Two important aspects of the modern and liberal understanding of law are thus rebutted: the belief that a “law without court” is absurd or meaningless because law is primarily an adjudicative tool, and the belief that without (a formal contract or) a judicial decision, each party to a dispute will necessarily stick to his/her subjective, irrational legal interpretation and that their conflicting views will inevitably be the seeds of an armed conflict. According to Onuma, “[e]ven if there is no judiciary with compulsory jurisdiction over all states in international society, this will not lead to the conclusion that each state is the ultimate judge of the legality of an act of a state” (p. 89). “[P]revention, rather than settlement, of international conflicts is the most important task for international law to carry out” (pp. 313, 534) and “international law plays a significant role as a justificatory, legitimating and communicative tool rather than as adjudicative norms” (pp. 8, 48 et seq., 116 et seq., 585). Finally, states (or other actors) may have unwaveringly different views, and international law could be used for the sole purpose of preventing an armed conflict rather than erasing this range of different opinions.

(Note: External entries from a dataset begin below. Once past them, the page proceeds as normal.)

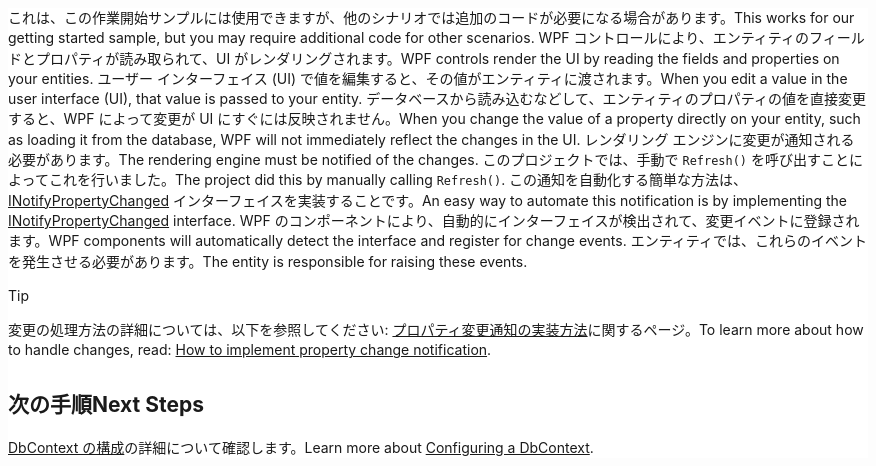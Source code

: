 <span data-ttu-id="c1b10-199">これは、この作業開始サンプルには使用できますが、他のシナリオでは追加のコードが必要になる場合があります。</span><span class="sxs-lookup"><span data-stu-id="c1b10-199">This works for our getting started sample, but you may require additional code for other scenarios.</span></span> <span data-ttu-id="c1b10-200">WPF コントロールにより、エンティティのフィールドとプロパティが読み取られて、UI がレンダリングされます。</span><span class="sxs-lookup"><span data-stu-id="c1b10-200">WPF controls render the UI by reading the fields and properties on your entities.</span></span> <span data-ttu-id="c1b10-201">ユーザー インターフェイス (UI) で値を編集すると、その値がエンティティに渡されます。</span><span class="sxs-lookup"><span data-stu-id="c1b10-201">When you edit a value in the user interface (UI), that value is passed to your entity.</span></span> <span data-ttu-id="c1b10-202">データベースから読み込むなどして、エンティティのプロパティの値を直接変更すると、WPF によって変更が UI にすぐには反映されません。</span><span class="sxs-lookup"><span data-stu-id="c1b10-202">When you change the value of a property directly on your entity, such as loading it from the database, WPF will not immediately reflect the changes in the UI.</span></span> <span data-ttu-id="c1b10-203">レンダリング エンジンに変更が通知される必要があります。</span><span class="sxs-lookup"><span data-stu-id="c1b10-203">The rendering engine must be notified of the changes.</span></span> <span data-ttu-id="c1b10-204">このプロジェクトでは、手動で `Refresh()` を呼び出すことによってこれを行いました。</span><span class="sxs-lookup"><span data-stu-id="c1b10-204">The project did this by manually calling `Refresh()`.</span></span> <span data-ttu-id="c1b10-205">この通知を自動化する簡単な方法は、[INotifyPropertyChanged](/dotnet/api/system.componentmodel.inotifypropertychanged) インターフェイスを実装することです。</span><span class="sxs-lookup"><span data-stu-id="c1b10-205">An easy way to automate this notification is by implementing the [INotifyPropertyChanged](/dotnet/api/system.componentmodel.inotifypropertychanged) interface.</span></span> <span data-ttu-id="c1b10-206">WPF のコンポーネントにより、自動的にインターフェイスが検出されて、変更イベントに登録されます。</span><span class="sxs-lookup"><span data-stu-id="c1b10-206">WPF components will automatically detect the interface and register for change events.</span></span> <span data-ttu-id="c1b10-207">エンティティでは、これらのイベントを発生させる必要があります。</span><span class="sxs-lookup"><span data-stu-id="c1b10-207">The entity is responsible for raising these events.</span></span>

> [!TIP]
> <span data-ttu-id="c1b10-208">変更の処理方法の詳細については、以下を参照してください: [プロパティ変更通知の実装方法](/dotnet/framework/wpf/data/how-to-implement-property-change-notification)に関するページ。</span><span class="sxs-lookup"><span data-stu-id="c1b10-208">To learn more about how to handle changes, read: [How to implement property change notification](/dotnet/framework/wpf/data/how-to-implement-property-change-notification).</span></span>

## <a name="next-steps"></a><span data-ttu-id="c1b10-209">次の手順</span><span class="sxs-lookup"><span data-stu-id="c1b10-209">Next Steps</span></span>

<span data-ttu-id="c1b10-210">[DbContext の構成](xref:core/miscellaneous/configuring-dbcontext)の詳細について確認します。</span><span class="sxs-lookup"><span data-stu-id="c1b10-210">Learn more about [Configuring a DbContext](xref:core/miscellaneous/configuring-dbcontext).</span></span>

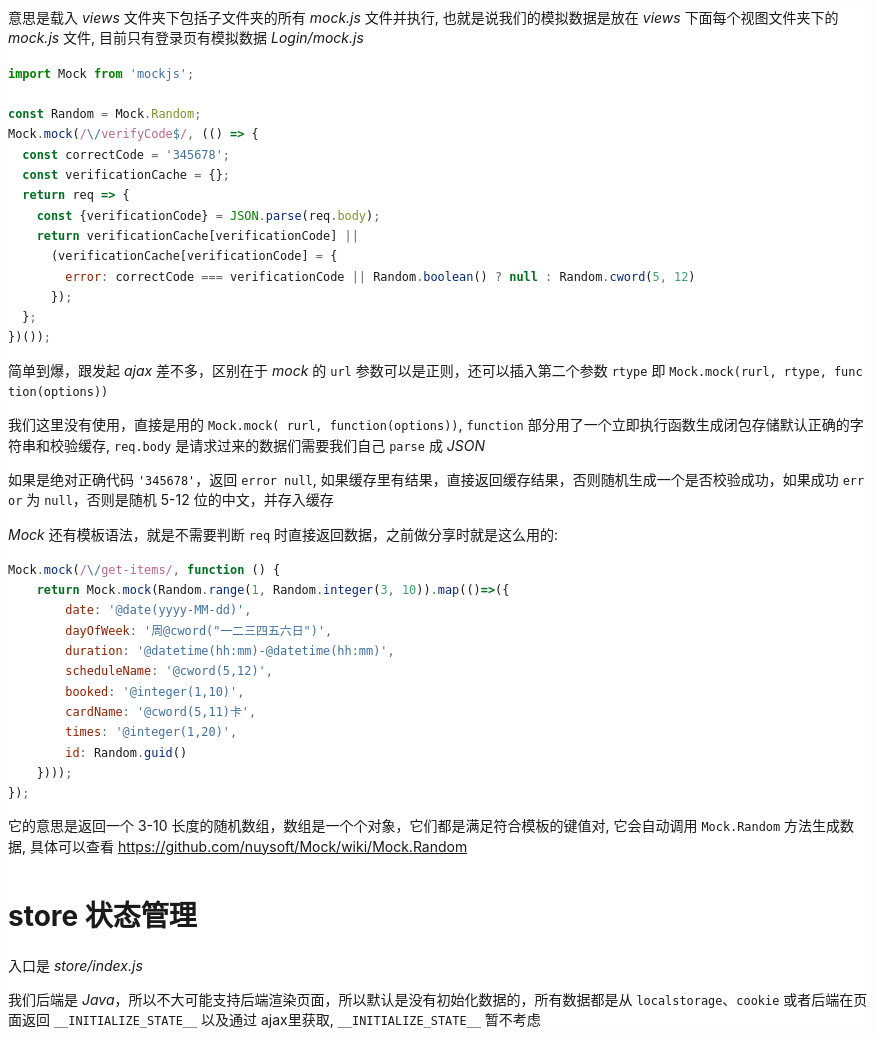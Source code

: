 意思是载入 *views* 文件夹下包括子文件夹的所有 *mock.js* 文件并执行, 也就是说我们的模拟数据是放在 *views* 下面每个视图文件夹下的 *mock.js* 文件, 目前只有登录页有模拟数据 *Login/mock.js*

``` javascript
import Mock from 'mockjs';

const Random = Mock.Random;
Mock.mock(/\/verifyCode$/, (() => {
  const correctCode = '345678';
  const verificationCache = {};
  return req => {
    const {verificationCode} = JSON.parse(req.body);
    return verificationCache[verificationCode] ||
      (verificationCache[verificationCode] = {
        error: correctCode === verificationCode || Random.boolean() ? null : Random.cword(5, 12)
      });
  };
})());

```

简单到爆，跟发起 _ajax_ 差不多，区别在于 _mock_ 的 `url` 参数可以是正则，还可以插入第二个参数 `rtype` 即 `Mock.mock(rurl, rtype, function(options))`

我们这里没有使用，直接是用的 `Mock.mock( rurl, function(options))`, `function` 部分用了一个立即执行函数生成闭包存储默认正确的字符串和校验缓存, `req.body` 是请求过来的数据们需要我们自己 `parse` 成 _JSON_

如果是绝对正确代码 `'345678'`，返回 `error null`, 如果缓存里有结果，直接返回缓存结果，否则随机生成一个是否校验成功，如果成功 `error` 为 `null`，否则是随机 5-12 位的中文，并存入缓存

_Mock_ 还有模板语法，就是不需要判断 `req` 时直接返回数据，之前做分享时就是这么用的:

``` javascript
Mock.mock(/\/get-items/, function () {
    return Mock.mock(Random.range(1, Random.integer(3, 10)).map(()=>({
        date: '@date(yyyy-MM-dd)',
        dayOfWeek: '周@cword("一二三四五六日")',
        duration: '@datetime(hh:mm)-@datetime(hh:mm)',
        scheduleName: '@cword(5,12)',
        booked: '@integer(1,10)',
        cardName: '@cword(5,11)卡',
        times: '@integer(1,20)',
        id: Random.guid()
    })));
});
```

它的意思是返回一个 3-10 长度的随机数组，数组是一个个对象，它们都是满足符合模板的键值对, 它会自动调用 `Mock.Random` 方法生成数据, 具体可以查看 https://github.com/nuysoft/Mock/wiki/Mock.Random

# store 状态管理

入口是 *store/index.js*

我们后端是 _Java_，所以不大可能支持后端渲染页面，所以默认是没有初始化数据的，所有数据都是从 `localstorage`、`cookie` 或者后端在页面返回 `__INITIALIZE_STATE__` 以及通过 ajax里获取, `__INITIALIZE_STATE__` 暂不考虑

Even if international law is commonly used by citizens, NGOs, or corporations and not only by states and international organizations, “the strength and significance of the state will persist in the twenty-first century world despite fashionable discourse critical of state-centrism”, and “contemporary people are still living within the basic cognitive framework of the state and the sovereign states system”. “Accordingly, the persistence of positivism may not be surprising.” Furthermore, “for the overwhelming majority of humankind, the twenty-first century will be the era of nation-state building” (pp. 13, 17–18, 88–9, 91), partly because “no non-state actor can replace a state to maintain order in the most fundamental way” (p. 186).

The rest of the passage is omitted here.